Generation starts after the assistant prefix added by add_generation_prompt=True:

Gemma-2-it:
  0: <bos>              ─┐
  1: <start_of_turn>     │
  2: user                │
  3: \n                  │ prompt (prefill)
  4-N: [user content]    │
  N+1: <end_of_turn>     │
  N+2: \n                │
  N+3: <start_of_turn>   │
  N+4: model             │
  N+5: \n               ─┘
  N+6+: [generation]    ─── response[0] starts here

Detection method (universal, works for all models):

prompt_ids = tokenizer.apply_chat_template(messages, add_generation_prompt=True)
generation_start = len(prompt_ids)

Key Parameters

Parameter Purpose
add_generation_prompt=True Adds assistant prefix. Generation starts after.
continue_final_message=True For prefilling — continues partial assistant message
return_assistant_tokens_mask=True Returns binary mask — requires {% generation %} in template
tools=[...] Pass functions or JSON schemas for tool calling

BOS Token Handling

Chat templates include BOS token.
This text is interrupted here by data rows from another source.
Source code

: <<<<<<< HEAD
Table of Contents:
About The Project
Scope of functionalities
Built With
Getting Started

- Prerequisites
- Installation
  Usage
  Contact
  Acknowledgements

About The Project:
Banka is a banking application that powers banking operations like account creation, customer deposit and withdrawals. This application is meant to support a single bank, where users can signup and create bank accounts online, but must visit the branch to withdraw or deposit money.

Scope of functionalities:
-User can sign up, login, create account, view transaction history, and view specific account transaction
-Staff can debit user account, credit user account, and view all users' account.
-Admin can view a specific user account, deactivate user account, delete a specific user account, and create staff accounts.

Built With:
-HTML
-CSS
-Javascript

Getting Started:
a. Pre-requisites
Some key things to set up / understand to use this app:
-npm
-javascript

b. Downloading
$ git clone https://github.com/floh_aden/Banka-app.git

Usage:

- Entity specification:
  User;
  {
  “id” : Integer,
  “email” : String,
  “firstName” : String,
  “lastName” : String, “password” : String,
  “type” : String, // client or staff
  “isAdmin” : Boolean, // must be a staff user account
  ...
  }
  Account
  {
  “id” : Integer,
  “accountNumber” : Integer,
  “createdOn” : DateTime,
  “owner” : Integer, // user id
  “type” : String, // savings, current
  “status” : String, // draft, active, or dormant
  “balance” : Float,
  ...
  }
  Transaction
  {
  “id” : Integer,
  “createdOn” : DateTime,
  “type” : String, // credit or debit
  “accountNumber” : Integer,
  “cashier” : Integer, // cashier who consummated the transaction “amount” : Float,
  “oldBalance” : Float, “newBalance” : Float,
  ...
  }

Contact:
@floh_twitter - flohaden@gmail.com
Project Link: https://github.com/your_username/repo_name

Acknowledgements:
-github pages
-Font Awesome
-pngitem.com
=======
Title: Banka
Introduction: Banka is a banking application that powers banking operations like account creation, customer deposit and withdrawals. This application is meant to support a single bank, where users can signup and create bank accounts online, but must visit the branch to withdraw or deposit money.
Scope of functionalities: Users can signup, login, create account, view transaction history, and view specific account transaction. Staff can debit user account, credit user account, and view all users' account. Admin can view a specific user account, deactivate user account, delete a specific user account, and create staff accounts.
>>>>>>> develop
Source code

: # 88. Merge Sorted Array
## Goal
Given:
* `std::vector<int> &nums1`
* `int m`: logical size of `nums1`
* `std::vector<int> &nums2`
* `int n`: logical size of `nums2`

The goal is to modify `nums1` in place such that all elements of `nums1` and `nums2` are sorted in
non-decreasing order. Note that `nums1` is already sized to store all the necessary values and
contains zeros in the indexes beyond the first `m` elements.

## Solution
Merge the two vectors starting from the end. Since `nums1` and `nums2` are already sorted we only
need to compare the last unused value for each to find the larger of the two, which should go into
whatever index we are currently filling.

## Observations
Our tokenization functions handle this automatically:

# tokenize_batch() auto-detects BOS from text content
from utils.model import tokenize_batch, format_prompt

formatted = format_prompt("Hello", tokenizer, use_chat_template=True)
result = tokenize_batch([formatted], tokenizer)  # Auto-detects, no double BOS

# Validation catches mistakes
tokenize_batch([formatted], tokenizer, add_special_tokens=True)  # Raises ValueError!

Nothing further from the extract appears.